Pay attention - limited upside

The 3 months correlation between Acarix and Essity is 0.0. Overlapping area represents the amount of risk that can be diversified away by holding Acarix AS and Essity AB in the same portfolio, assuming nothing else is changed. The correlation between historical prices or returns on Essity AB and Acarix AS is a relative statistical measure of the degree to which these equity instruments tend to move together.

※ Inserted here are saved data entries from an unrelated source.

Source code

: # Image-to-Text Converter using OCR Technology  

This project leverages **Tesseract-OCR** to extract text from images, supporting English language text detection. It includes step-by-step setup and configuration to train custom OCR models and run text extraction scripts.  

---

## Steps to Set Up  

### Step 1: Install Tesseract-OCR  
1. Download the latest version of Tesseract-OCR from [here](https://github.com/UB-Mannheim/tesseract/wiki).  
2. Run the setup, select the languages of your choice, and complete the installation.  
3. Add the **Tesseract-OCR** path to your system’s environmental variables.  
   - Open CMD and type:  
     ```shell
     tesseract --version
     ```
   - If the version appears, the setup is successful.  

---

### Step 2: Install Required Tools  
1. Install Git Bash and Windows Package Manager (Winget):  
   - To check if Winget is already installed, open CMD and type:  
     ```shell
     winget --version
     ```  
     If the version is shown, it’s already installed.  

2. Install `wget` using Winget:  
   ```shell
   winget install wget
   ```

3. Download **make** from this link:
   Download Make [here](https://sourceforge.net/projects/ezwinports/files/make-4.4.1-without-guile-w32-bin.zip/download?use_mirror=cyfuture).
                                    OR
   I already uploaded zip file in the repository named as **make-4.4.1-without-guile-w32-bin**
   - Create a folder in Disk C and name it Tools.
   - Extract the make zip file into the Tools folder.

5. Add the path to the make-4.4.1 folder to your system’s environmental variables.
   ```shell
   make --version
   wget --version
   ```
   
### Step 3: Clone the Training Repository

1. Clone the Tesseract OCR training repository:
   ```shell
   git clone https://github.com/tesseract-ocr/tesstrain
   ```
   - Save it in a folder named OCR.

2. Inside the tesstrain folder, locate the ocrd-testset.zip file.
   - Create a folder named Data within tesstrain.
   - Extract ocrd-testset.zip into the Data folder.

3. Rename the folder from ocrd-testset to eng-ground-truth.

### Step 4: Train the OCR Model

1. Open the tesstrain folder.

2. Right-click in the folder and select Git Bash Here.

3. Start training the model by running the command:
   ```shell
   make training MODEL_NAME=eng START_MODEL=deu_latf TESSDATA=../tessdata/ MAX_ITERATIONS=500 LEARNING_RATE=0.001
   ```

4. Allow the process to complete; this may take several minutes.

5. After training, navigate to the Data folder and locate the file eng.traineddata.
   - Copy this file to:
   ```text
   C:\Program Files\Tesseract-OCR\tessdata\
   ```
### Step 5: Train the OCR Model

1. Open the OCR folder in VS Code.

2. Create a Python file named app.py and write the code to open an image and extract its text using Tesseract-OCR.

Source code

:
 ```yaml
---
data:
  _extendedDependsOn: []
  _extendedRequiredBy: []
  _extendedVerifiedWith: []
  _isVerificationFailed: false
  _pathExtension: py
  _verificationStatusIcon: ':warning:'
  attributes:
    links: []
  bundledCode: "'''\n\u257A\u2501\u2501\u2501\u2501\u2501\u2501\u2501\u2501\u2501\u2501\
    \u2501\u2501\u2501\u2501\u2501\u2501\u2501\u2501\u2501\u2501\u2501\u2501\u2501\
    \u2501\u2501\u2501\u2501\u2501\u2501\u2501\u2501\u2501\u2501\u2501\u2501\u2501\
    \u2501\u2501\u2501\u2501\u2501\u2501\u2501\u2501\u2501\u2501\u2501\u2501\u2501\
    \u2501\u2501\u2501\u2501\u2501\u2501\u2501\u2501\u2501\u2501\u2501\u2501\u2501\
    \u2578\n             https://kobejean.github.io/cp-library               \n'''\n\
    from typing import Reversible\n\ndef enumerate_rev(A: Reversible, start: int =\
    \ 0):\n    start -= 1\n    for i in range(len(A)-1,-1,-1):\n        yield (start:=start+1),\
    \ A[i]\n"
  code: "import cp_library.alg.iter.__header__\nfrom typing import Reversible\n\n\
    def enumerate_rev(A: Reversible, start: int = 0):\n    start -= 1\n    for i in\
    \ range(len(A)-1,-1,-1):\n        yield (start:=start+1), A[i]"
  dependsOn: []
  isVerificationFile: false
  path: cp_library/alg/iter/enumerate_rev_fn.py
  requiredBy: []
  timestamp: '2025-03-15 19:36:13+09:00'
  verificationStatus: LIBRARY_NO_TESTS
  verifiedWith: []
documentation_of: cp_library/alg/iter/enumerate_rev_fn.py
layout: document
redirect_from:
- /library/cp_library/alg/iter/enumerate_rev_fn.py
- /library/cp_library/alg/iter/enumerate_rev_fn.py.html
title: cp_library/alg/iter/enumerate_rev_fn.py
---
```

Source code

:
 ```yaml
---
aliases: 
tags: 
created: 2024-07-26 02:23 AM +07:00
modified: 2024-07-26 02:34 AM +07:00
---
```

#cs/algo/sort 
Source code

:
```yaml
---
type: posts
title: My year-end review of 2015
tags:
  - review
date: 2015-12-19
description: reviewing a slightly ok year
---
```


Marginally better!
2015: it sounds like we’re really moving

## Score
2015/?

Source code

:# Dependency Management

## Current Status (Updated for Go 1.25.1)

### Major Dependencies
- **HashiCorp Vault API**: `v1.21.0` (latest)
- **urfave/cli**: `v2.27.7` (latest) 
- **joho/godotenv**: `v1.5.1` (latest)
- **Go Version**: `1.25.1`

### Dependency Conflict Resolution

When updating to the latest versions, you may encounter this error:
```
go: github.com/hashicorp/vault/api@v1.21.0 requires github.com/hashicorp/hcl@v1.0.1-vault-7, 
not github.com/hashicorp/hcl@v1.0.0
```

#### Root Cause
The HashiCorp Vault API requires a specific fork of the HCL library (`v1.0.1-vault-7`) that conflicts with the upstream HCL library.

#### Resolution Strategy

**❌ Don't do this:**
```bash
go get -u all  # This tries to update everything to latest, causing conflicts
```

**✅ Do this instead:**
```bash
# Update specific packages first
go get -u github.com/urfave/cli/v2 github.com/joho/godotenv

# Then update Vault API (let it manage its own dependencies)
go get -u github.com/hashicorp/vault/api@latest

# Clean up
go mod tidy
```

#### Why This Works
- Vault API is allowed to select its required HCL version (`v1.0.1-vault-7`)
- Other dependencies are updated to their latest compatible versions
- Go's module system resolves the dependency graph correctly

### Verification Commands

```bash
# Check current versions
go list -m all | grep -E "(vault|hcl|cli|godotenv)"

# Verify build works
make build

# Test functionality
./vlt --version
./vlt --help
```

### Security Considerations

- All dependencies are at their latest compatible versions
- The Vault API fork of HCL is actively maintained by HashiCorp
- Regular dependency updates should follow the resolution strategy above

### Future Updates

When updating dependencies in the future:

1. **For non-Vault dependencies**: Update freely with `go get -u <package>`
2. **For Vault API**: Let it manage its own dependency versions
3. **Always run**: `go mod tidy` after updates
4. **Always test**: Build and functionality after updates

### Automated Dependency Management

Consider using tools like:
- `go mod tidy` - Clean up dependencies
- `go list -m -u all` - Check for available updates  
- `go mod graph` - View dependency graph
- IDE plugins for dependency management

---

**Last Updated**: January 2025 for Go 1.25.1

The correlation coefficient measures the extent to which returns on Acarix AS are associated (or correlated) with Essity AB. Values of the correlation coefficient range from -1 to +1, where. The correlation of zero (0) is possible when the price movement of Essity AB has no effect on the direction of Acarix AS i.e., Acarix AS and Essity AB go up and down completely randomly.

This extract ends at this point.